━━ RECORDS FOR THIS EXERCISE ━━
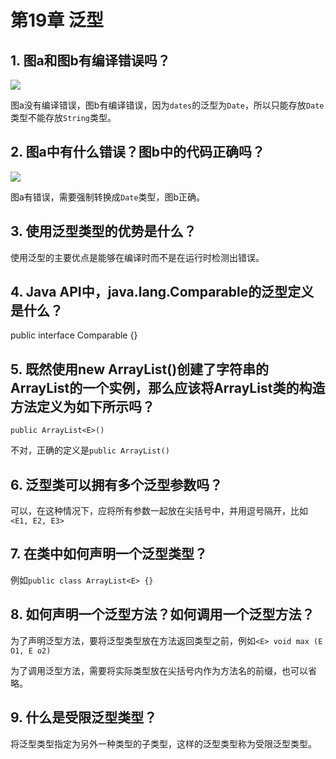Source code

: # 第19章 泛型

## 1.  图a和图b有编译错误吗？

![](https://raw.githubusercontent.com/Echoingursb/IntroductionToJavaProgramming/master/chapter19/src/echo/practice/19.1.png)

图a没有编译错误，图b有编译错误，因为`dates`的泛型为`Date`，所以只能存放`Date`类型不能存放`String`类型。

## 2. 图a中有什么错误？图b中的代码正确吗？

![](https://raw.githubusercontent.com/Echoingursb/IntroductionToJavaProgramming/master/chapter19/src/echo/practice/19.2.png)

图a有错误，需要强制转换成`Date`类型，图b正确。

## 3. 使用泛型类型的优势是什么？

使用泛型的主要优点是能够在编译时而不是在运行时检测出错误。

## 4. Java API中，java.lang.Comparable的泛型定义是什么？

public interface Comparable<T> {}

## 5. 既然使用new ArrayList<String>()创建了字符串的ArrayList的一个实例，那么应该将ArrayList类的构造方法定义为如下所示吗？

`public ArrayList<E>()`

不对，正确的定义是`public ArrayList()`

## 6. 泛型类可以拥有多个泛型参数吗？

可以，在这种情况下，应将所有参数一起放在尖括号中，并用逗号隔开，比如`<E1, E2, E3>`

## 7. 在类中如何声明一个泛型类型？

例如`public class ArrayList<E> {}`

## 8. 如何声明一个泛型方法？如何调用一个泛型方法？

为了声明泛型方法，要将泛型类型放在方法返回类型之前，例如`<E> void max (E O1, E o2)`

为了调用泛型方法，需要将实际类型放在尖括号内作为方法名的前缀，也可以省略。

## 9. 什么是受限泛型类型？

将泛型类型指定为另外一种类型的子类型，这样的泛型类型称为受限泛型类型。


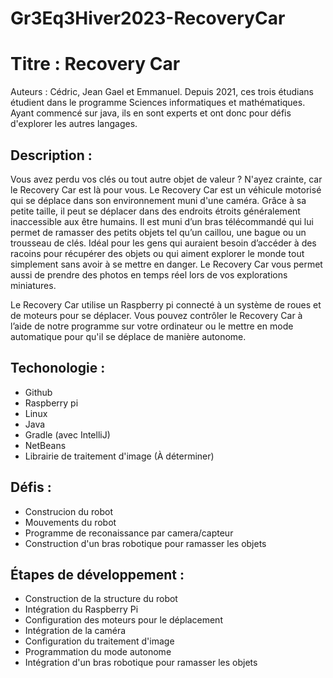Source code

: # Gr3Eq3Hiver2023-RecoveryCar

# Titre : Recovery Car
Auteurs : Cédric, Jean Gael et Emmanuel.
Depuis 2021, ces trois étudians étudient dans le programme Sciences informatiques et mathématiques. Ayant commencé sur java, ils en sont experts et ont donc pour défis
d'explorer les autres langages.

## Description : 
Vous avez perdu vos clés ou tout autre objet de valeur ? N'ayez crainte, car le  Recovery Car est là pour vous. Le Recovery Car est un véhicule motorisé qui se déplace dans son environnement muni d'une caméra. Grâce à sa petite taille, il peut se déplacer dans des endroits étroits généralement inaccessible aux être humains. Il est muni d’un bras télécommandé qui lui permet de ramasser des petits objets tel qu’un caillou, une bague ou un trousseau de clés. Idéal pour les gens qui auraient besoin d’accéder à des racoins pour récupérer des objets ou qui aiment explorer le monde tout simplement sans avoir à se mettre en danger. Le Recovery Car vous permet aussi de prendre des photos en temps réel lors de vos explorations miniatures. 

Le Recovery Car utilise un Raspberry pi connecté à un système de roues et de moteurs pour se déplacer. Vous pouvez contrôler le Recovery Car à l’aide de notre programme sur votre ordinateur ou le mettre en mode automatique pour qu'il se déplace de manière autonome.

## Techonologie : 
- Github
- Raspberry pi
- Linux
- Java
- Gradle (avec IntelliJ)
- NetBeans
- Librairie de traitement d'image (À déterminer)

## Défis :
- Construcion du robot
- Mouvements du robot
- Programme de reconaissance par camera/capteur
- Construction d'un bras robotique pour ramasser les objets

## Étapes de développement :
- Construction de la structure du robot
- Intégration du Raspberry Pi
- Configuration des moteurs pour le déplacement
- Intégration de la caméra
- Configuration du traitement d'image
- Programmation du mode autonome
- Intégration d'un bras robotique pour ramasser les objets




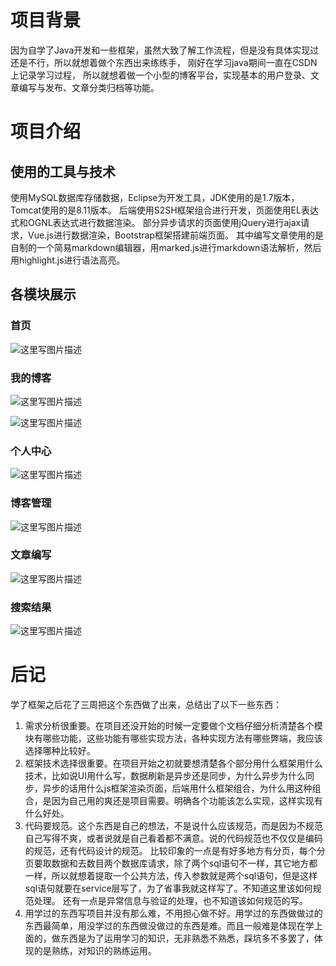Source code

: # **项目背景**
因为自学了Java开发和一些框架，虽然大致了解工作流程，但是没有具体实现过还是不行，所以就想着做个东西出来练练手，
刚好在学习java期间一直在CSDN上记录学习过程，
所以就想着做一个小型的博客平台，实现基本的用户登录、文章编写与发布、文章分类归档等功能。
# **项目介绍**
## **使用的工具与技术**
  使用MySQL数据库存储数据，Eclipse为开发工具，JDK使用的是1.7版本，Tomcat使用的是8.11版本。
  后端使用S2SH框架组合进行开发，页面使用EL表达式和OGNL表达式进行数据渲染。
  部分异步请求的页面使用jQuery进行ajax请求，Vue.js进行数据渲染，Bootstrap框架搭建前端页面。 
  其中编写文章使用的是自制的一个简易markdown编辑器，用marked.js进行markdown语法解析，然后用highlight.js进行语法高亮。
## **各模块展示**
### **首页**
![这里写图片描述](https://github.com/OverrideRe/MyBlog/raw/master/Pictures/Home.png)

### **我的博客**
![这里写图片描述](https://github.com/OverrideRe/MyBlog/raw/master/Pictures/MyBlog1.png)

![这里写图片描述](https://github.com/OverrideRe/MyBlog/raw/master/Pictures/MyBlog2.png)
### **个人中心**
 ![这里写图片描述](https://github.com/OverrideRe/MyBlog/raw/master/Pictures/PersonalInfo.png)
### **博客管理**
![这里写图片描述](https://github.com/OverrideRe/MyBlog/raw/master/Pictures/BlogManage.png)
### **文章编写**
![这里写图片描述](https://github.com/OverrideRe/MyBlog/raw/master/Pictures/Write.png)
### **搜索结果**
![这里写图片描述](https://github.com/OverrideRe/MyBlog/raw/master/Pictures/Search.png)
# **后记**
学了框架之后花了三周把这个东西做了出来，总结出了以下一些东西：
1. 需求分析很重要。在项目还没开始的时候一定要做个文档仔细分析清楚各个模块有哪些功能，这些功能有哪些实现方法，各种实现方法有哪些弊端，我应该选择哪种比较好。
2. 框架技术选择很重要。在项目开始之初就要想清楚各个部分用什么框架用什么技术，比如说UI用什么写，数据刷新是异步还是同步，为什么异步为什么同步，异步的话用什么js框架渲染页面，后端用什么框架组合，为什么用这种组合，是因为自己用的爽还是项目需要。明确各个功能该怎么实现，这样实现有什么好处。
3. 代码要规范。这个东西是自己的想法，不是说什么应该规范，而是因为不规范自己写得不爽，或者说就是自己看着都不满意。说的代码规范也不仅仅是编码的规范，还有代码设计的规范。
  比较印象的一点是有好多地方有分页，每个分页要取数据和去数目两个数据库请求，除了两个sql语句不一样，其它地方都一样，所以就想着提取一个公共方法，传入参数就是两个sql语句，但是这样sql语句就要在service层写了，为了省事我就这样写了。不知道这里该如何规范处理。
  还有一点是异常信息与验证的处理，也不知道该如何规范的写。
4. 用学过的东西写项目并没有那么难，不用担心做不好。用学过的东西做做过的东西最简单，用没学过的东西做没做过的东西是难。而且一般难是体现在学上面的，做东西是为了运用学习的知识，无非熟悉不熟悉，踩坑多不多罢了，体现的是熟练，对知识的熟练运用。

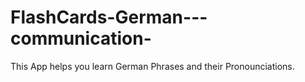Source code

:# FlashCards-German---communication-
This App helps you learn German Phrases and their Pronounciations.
━━━
■ **EXERCISE DIRECTIONS**
In the entries above, copy each line that contains the string "OverrideRe".

■ **REPLY TO THE EXERCISE**
![这里写图片描述](https://github.com/OverrideRe/MyBlog/raw/master/Pictures/Home.png)
![这里写图片描述](https://github.com/OverrideRe/MyBlog/raw/master/Pictures/MyBlog1.png)
![这里写图片描述](https://github.com/OverrideRe/MyBlog/raw/master/Pictures/MyBlog2.png)
 ![这里写图片描述](https://github.com/OverrideRe/MyBlog/raw/master/Pictures/PersonalInfo.png)
![这里写图片描述](https://github.com/OverrideRe/MyBlog/raw/master/Pictures/BlogManage.png)
![这里写图片描述](https://github.com/OverrideRe/MyBlog/raw/master/Pictures/Write.png)
![这里写图片描述](https://github.com/OverrideRe/MyBlog/raw/master/Pictures/Search.png)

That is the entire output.